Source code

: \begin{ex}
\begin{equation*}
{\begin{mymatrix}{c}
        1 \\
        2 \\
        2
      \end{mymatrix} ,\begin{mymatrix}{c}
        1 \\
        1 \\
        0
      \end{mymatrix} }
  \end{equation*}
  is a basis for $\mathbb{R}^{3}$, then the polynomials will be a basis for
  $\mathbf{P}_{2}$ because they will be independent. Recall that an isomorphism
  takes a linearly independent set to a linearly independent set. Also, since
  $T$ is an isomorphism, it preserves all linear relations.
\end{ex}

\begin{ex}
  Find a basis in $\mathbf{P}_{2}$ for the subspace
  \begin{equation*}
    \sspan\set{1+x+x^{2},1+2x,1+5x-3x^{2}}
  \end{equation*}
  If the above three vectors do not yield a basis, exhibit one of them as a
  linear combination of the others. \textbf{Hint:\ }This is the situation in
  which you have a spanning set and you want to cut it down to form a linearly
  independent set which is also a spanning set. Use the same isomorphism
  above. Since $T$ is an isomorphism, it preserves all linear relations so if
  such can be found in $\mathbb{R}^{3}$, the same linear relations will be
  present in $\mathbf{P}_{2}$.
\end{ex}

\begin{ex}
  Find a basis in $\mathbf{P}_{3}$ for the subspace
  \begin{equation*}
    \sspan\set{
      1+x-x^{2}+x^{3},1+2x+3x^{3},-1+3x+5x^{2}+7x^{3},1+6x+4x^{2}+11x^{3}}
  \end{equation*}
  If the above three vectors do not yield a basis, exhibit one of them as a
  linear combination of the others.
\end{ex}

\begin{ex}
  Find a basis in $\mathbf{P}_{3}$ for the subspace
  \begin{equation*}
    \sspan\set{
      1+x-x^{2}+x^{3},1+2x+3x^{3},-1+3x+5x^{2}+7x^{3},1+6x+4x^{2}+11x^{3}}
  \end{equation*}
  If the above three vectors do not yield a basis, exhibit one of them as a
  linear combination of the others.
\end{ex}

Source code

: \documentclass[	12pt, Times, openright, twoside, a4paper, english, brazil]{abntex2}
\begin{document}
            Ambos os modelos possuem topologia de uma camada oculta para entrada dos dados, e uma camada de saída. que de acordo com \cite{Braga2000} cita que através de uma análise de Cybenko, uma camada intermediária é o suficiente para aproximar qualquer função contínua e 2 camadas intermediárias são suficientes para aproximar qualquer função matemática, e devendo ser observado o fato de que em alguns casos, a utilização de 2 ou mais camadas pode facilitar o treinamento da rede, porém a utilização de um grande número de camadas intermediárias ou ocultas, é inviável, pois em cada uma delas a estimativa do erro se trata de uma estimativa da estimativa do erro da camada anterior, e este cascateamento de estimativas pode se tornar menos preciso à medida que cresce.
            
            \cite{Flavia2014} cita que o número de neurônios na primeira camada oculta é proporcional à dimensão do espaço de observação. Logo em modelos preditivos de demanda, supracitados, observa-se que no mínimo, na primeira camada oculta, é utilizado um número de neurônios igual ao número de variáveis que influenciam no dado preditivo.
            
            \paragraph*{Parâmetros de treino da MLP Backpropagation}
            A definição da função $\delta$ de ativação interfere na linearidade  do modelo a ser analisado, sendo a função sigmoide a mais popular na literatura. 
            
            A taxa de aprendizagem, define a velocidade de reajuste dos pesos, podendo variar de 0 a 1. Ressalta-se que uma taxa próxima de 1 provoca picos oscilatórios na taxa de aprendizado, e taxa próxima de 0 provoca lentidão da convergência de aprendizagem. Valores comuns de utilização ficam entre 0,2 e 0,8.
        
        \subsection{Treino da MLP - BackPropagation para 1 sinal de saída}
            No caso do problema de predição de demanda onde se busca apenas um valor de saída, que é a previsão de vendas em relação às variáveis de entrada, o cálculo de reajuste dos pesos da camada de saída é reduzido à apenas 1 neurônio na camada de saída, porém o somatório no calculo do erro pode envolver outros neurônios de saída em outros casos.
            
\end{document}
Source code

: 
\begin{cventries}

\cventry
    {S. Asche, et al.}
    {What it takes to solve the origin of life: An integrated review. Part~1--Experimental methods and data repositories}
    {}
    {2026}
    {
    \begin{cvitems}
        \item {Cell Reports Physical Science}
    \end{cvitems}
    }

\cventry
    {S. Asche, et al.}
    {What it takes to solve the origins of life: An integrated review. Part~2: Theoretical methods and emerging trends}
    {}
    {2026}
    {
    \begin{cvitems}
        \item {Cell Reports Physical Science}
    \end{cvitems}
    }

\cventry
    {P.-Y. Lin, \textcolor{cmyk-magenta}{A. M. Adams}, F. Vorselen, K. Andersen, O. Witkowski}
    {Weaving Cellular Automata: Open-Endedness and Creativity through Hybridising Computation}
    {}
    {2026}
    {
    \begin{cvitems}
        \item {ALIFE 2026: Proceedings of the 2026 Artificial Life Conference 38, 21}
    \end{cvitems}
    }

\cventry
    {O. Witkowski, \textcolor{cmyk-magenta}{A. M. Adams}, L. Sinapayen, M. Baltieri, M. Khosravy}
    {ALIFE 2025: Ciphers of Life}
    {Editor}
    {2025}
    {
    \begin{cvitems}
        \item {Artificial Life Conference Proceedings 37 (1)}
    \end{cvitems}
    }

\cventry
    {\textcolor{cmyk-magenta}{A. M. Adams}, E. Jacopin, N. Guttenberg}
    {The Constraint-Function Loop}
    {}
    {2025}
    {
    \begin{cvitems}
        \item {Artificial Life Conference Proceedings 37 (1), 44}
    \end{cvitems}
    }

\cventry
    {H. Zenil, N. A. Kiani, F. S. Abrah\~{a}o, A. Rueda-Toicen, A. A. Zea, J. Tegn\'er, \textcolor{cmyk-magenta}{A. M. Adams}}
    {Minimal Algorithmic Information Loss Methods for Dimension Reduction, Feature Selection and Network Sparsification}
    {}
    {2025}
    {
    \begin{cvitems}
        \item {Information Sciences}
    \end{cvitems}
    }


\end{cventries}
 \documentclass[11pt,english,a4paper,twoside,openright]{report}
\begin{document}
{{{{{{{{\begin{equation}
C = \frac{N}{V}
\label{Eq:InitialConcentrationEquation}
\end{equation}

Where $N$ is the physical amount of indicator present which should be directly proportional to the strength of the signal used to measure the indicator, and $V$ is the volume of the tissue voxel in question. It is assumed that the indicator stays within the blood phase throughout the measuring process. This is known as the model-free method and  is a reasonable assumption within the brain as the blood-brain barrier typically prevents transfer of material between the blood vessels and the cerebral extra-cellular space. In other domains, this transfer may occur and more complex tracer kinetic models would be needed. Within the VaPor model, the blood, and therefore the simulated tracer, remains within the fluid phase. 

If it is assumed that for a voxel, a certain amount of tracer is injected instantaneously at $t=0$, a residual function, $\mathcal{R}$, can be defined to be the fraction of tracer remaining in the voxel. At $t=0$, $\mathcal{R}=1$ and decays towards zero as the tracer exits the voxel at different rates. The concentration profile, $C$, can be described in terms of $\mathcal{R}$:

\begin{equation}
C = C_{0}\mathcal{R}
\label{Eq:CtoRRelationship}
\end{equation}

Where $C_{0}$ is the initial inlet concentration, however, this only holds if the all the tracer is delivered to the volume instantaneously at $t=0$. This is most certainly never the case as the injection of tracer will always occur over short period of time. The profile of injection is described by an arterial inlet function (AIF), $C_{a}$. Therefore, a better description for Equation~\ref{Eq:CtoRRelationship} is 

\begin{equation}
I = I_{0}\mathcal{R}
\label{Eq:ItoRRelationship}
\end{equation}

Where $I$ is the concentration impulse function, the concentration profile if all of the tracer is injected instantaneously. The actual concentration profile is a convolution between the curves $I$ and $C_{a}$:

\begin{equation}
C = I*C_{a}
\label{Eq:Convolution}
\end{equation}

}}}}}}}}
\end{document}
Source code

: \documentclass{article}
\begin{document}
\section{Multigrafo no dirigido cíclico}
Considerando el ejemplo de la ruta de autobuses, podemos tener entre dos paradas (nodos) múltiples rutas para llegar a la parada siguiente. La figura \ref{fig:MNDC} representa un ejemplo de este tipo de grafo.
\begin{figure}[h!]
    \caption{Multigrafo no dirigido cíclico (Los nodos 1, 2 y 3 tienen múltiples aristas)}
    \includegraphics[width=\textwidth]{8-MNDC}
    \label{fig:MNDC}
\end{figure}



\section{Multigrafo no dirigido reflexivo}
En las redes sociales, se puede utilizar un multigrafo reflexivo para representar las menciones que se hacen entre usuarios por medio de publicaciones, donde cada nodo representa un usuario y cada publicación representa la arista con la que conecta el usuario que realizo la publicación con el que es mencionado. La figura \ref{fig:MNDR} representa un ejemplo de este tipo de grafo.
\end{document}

__Assigned task__. Begin with the first line of the listing above and write out each line exactly, ending with the line that contains "takes a linearly".

__Result for this task__.
Source code

: \begin{ex}
\begin{equation*}
{\begin{mymatrix}{c}
        1 \\
        2 \\
        2
      \end{mymatrix} ,\begin{mymatrix}{c}
        1 \\
        1 \\
        0
      \end{mymatrix} }
  \end{equation*}
  is a basis for $\mathbb{R}^{3}$, then the polynomials will be a basis for
  $\mathbf{P}_{2}$ because they will be independent. Recall that an isomorphism
  takes a linearly independent set to a linearly independent set. Also, since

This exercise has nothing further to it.